*** Opening of Data to use ***

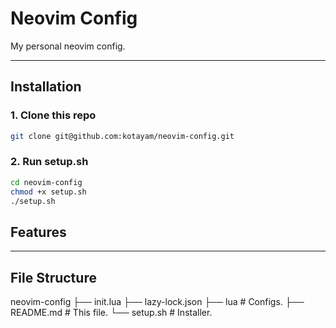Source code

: # Neovim Config

My personal neovim config.

---

## Installation

### 1. Clone this repo

```bash
git clone git@github.com:kotayam/neovim-config.git
```

### 2. Run setup.sh

```bash
cd neovim-config
chmod +x setup.sh
./setup.sh
```

## Features

---

## File Structure

neovim-config
├── init.lua
├── lazy-lock.json
├── lua # Configs.
├── README.md # This file.
└── setup.sh # Installer.
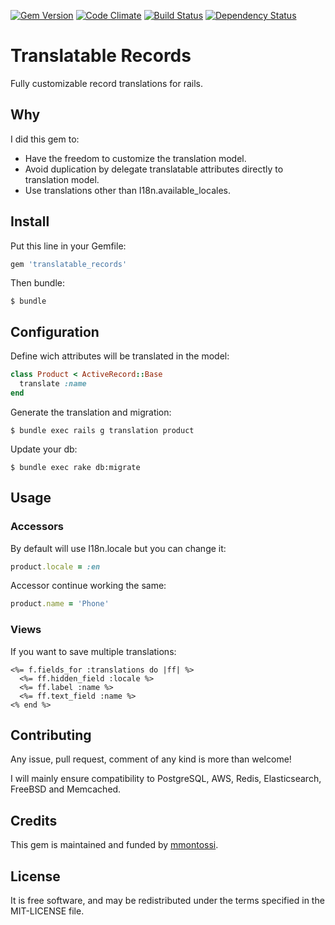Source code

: [![Gem Version](https://badge.fury.io/rb/translatable_records.svg)](http://badge.fury.io/rb/translatable_records)
[![Code Climate](https://codeclimate.com/github/mmontossi/translatable_records/badges/gpa.svg)](https://codeclimate.com/github/mmontossi/translatable_records)
[![Build Status](https://travis-ci.org/mmontossi/translatable_records.svg)](https://travis-ci.org/mmontossi/translatable_records)
[![Dependency Status](https://gemnasium.com/mmontossi/translatable_records.svg)](https://gemnasium.com/mmontossi/translatable_records)

# Translatable Records

Fully customizable record translations for rails.

## Why

I did this gem to:

- Have the freedom to customize the translation model.
- Avoid duplication by delegate translatable attributes directly to translation model.
- Use translations other than I18n.available_locales.

## Install

Put this line in your Gemfile:
```ruby
gem 'translatable_records'
```

Then bundle:
```
$ bundle
```

## Configuration

Define wich attributes will be translated in the model:
```ruby
class Product < ActiveRecord::Base
  translate :name
end
```

Generate the translation and migration:
```
$ bundle exec rails g translation product
```

Update your db:
```
$ bundle exec rake db:migrate
```

## Usage

### Accessors

By default will use I18n.locale but you can change it:
```ruby
product.locale = :en
```

Accessor continue working the same:
```ruby
product.name = 'Phone'
```

### Views

If you want to save multiple translations:
```erb
<%= f.fields_for :translations do |ff| %>
  <%= ff.hidden_field :locale %>
  <%= ff.label :name %>
  <%= ff.text_field :name %>
<% end %>
```

## Contributing

Any issue, pull request, comment of any kind is more than welcome!

I will mainly ensure compatibility to PostgreSQL, AWS, Redis, Elasticsearch, FreeBSD and Memcached. 

## Credits

This gem is maintained and funded by [mmontossi](https://github.com/mmontossi).

## License

It is free software, and may be redistributed under the terms specified in the MIT-LICENSE file.

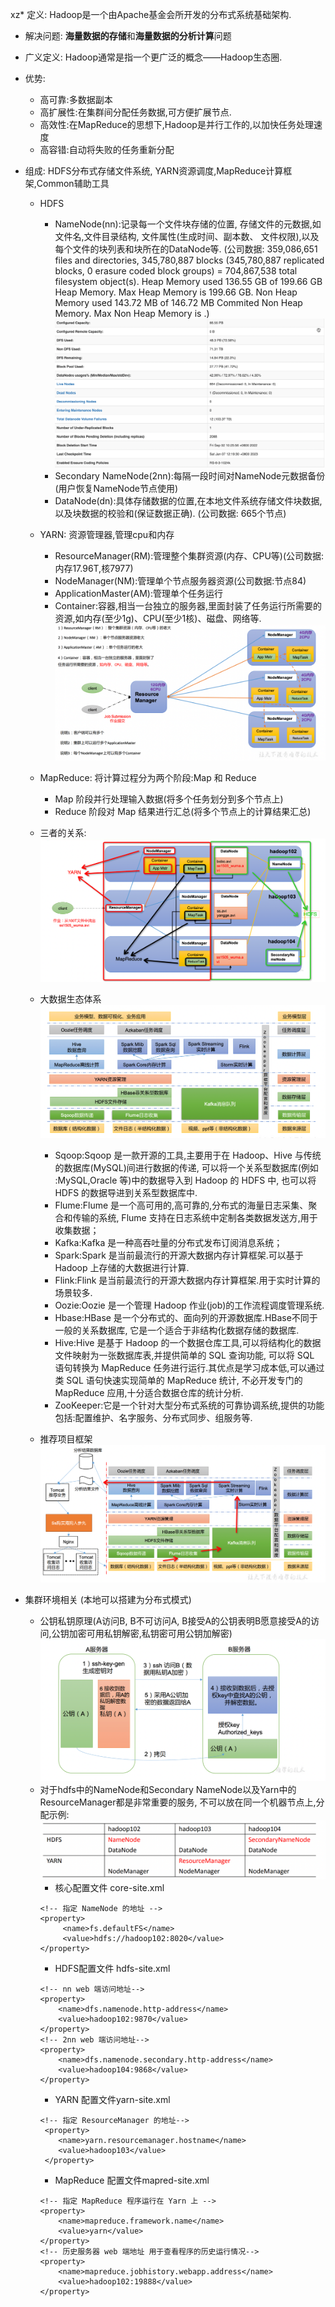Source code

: xz*   定义: Hadoop是一个由Apache基金会所开发的分布式系统基础架构.
*   解决问题: **海量数据的存储**和**海量数据的分析计算**问题
*   广义定义: Hadoop通常是指一个更广泛的概念——Hadoop生态圈.
*   优势:
    *   高可靠:多数据副本
    *   高扩展性:在集群间分配任务数据,可方便扩展节点.
    *   高效性:在MapReduce的思想下,Hadoop是并行工作的,以加快任务处理速度
    *   高容错:自动将失败的任务重新分配
*   组成: HDFS分布式存储文件系统, YARN资源调度,MapReduce计算框架,Common辅助工具
    *   HDFS
        *   NameNode(nn):记录每一个文件块存储的位置, 存储文件的元数据,如文件名,文件目录结构,
            文件属性(生成时间、副本数、 文件权限),以及每个文件的块列表和块所在的DataNode等.
            (公司数据: 359,086,651 files and directories, 345,780,887 blocks (345,780,887 replicated blocks,
            0 erasure coded block groups) = 704,867,538 total filesystem object(s). Heap Memory used 136.55 GB 
            of 199.66 GB Heap Memory. Max Heap Memory is 199.66 GB. Non Heap Memory used 143.72 MB of 146.72 MB
            Commited Non Heap Memory. Max Non Heap Memory is <unbounded>.)
            ![img_6.png](img/img_6.png)
        *   Secondary NameNode(2nn):每隔一段时间对NameNode元数据备份(用户恢复NameNode节点使用)
        *   DataNode(dn):具体存储数据的位置,在本地文件系统存储文件块数据,以及块数据的校验和(保证数据正确).
            (公司数据: 665个节点)
    *   YARN: 资源管理器,管理cpu和内存
        *   ResourceManager(RM):管理整个集群资源(内存、CPU等)(公司数据:内存17.96T,核7977)
        *   NodeManager(NM):管理单个节点服务器资源(公司数据:节点84)
        *   ApplicationMaster(AM):管理单个任务运行
        *   Container:容器,相当一台独立的服务器,里面封装了任务运行所需要的资源,如内存(至少1g)、CPU(至少1核)、磁盘、网络等.
    ![img.png](img/img.png)
    *   MapReduce: 将计算过程分为两个阶段:Map 和 Reduce 
        *   Map 阶段并行处理输入数据(将多个任务划分到多个节点上)
        *   Reduce 阶段对 Map 结果进行汇总(将多个节点上的计算结果汇总)
    *   三者的关系:
    ![img_1.png](img/img_1.png)
        
    *   大数据生态体系
    ![img_2.png](img/img_2.png)
        *   Sqoop:Sqoop 是一款开源的工具,主要用于在 Hadoop、Hive 与传统的数据库(MySQL)间进行数据的传递,
            可以将一个关系型数据库(例如 :MySQL,Oracle 等)中的数据导入到 Hadoop 的 HDFS 中, 也可以将 HDFS 的数据导进到关系型数据库中.
        *   Flume:Flume 是一个高可用的,高可靠的,分布式的海量日志采集、聚合和传输的系统,
        Flume 支持在日志系统中定制各类数据发送方,用于收集数据；
        *   Kafka:Kafka 是一种高吞吐量的分布式发布订阅消息系统；
        *   Spark:Spark 是当前最流行的开源大数据内存计算框架.可以基于 Hadoop 上存储的大数据进行计算.
        *   Flink:Flink 是当前最流行的开源大数据内存计算框架.用于实时计算的场景较多.
        *   Oozie:Oozie 是一个管理 Hadoop 作业(job)的工作流程调度管理系统.
        *   Hbase:HBase 是一个分布式的、面向列的开源数据库.HBase不同于一般的关系数据库, 它是一个适合于非结构化数据存储的数据库.
        *   Hive:Hive 是基于 Hadoop 的一个数据仓库工具,可以将结构化的数据文件映射为一张数据库表,并提供简单的 SQL 查询功能,
            可以将 SQL 语句转换为 MapReduce 任务进行运行.其优点是学习成本低,可以通过类 SQL 语句快速实现简单的 MapReduce 统计,
            不必开发专门的 MapReduce 应用,十分适合数据仓库的统计分析.
        *   ZooKeeper:它是一个针对大型分布式系统的可靠协调系统,提供的功能包括:配置维护、名字服务、分布式同步、组服务等.
    *   推荐项目框架
    ![img_3.png](img/img_3.png)
        
*   集群环境相关 (本地可以搭建为分布式模式)
    *   公钥私钥原理(A访问B, B不可访问A, B接受A的公钥表明B愿意接受A的访问,公钥加密可用私钥解密,私钥密可用公钥加解密)
    ![img_4.png](img/img_4.png)
    *   对于hdfs中的NameNode和Secondary NameNode以及Yarn中的ResourceManager都是非常重要的服务,
        不可以放在同一个机器节点上,分配示例:
    ![img_5.png](img/img_5.png)
        *   核心配置文件 core-site.xml
        ```
        <!-- 指定 NameNode 的地址 -->
        <property>
             <name>fs.defaultFS</name>
             <value>hdfs://hadoop102:8020</value>
        </property>
        ``` 
        *   HDFS配置文件 hdfs-site.xml
        ```
        <!-- nn web 端访问地址-->
        <property>
            <name>dfs.namenode.http-address</name>
            <value>hadoop102:9870</value>
        </property>
        <!-- 2nn web 端访问地址-->
        <property>
            <name>dfs.namenode.secondary.http-address</name>
            <value>hadoop104:9868</value>
        </property>
        ``` 
        *   YARN 配置文件yarn-site.xml
        ```
        <!-- 指定 ResourceManager 的地址-->
         <property>
            <name>yarn.resourcemanager.hostname</name>
            <value>hadoop103</value>
         </property>
        ``` 
        *   MapReduce 配置文件mapred-site.xml
        ```
        <!-- 指定 MapReduce 程序运行在 Yarn 上 -->
        <property>
            <name>mapreduce.framework.name</name>
            <value>yarn</value>
        </property>
        <!-- 历史服务器 web 端地址 用于查看程序的历史运行情况-->
        <property>
            <name>mapreduce.jobhistory.webapp.address</name>
            <value>hadoop102:19888</value>
        </property>
        ```

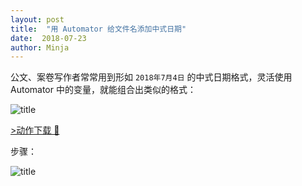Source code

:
 ```yaml
---
layout: post
title:  "用 Automator 给文件名添加中式日期"
date:  2018-07-23
author: Minja
---
```


公文、案卷写作者常常用到形如 `2018年7月4日` 的中式日期格式，灵活使用 Automator 中的变量，就能组合出类似的格式：

![title](2018-07-22-%E6%B7%BB%E5%8A%A0%E4%B8%AD%E5%BC%8F%E6%97%A5%E6%9C%9F.gif)

[\>动作下载 🔗](https://github.com/BlackwinMin/sspai-sample-script/blob/master/Automator/%E6%B7%BB%E5%8A%A0%E4%B8%AD%E5%BC%8F%E6%97%A5%E6%9C%9F.app.zip)

步骤：

![title](2018-07-22-%E6%B7%BB%E5%8A%A0%E4%B8%AD%E5%BC%8F%E6%97%A5%E6%9C%9F.png)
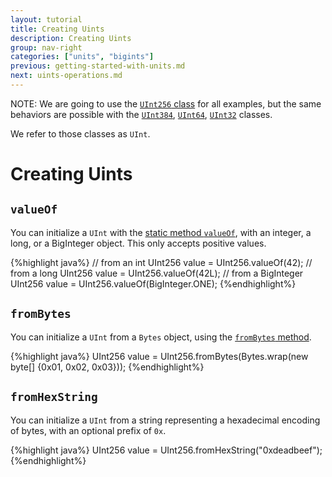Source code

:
 ```yaml
---
layout: tutorial
title: Creating Uints
description: Creating Uints
group: nav-right
categories: ["units", "bigints"]
previous: getting-started-with-units.md
next: uints-operations.md
---
```


NOTE: We are going to use the [`UInt256` class](/docs/org.apache.tuweni.units.bigints/-u-int256/index.html) for all examples, but the same behaviors are possible with the [`UInt384`](/docs/org.apache.tuweni.units.bigints/-u-int384/index.html), [`UInt64`](/docs/org.apache.tuweni.units.bigints/-u-int64/index.html), [`UInt32`](/docs/org.apache.tuweni.units.bigints/-u-int32/index.html) classes.

We refer to those classes as `UInt`.

# Creating Uints

## `valueOf`

You can initialize a `UInt` with the [static method `valueOf`](/docs/org.apache.tuweni.units.bigints/-u-int256/value-of.html), with an integer, a long, or a BigInteger object. This only accepts positive values.

{%highlight java%}
// from an int
UInt256 value = UInt256.valueOf(42);
// from a long
UInt256 value = UInt256.valueOf(42L);
// from a BigInteger
UInt256 value = UInt256.valueOf(BigInteger.ONE);
{%endhighlight%}

## `fromBytes`

You can initialize a `UInt` from a `Bytes` object, using the [`fromBytes` method](/docs/org.apache.tuweni.units.bigints/-u-int256/from-bytes.html).

{%highlight java%}
UInt256 value = UInt256.fromBytes(Bytes.wrap(new byte[] {0x01, 0x02, 0x03}));
{%endhighlight%}

## `fromHexString`

You can initialize a `UInt` from a string representing a hexadecimal encoding of bytes, with an optional prefix of `0x`.

{%highlight java%}
UInt256 value = UInt256.fromHexString("0xdeadbeef");
{%endhighlight%}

*** Close of Data to use ***

- Instructions to follow
The line containing "# Creating Uints" and every line after it, through the last one above, should be written out word for word.

- Response area
# Creating Uints

## `valueOf`

You can initialize a `UInt` with the [static method `valueOf`](/docs/org.apache.tuweni.units.bigints/-u-int256/value-of.html), with an integer, a long, or a BigInteger object. This only accepts positive values.

{%highlight java%}
// from an int
UInt256 value = UInt256.valueOf(42);
// from a long
UInt256 value = UInt256.valueOf(42L);
// from a BigInteger
UInt256 value = UInt256.valueOf(BigInteger.ONE);
{%endhighlight%}

## `fromBytes`

You can initialize a `UInt` from a `Bytes` object, using the [`fromBytes` method](/docs/org.apache.tuweni.units.bigints/-u-int256/from-bytes.html).

{%highlight java%}
UInt256 value = UInt256.fromBytes(Bytes.wrap(new byte[] {0x01, 0x02, 0x03}));
{%endhighlight%}

## `fromHexString`

You can initialize a `UInt` from a string representing a hexadecimal encoding of bytes, with an optional prefix of `0x`.

{%highlight java%}
UInt256 value = UInt256.fromHexString("0xdeadbeef");
{%endhighlight%}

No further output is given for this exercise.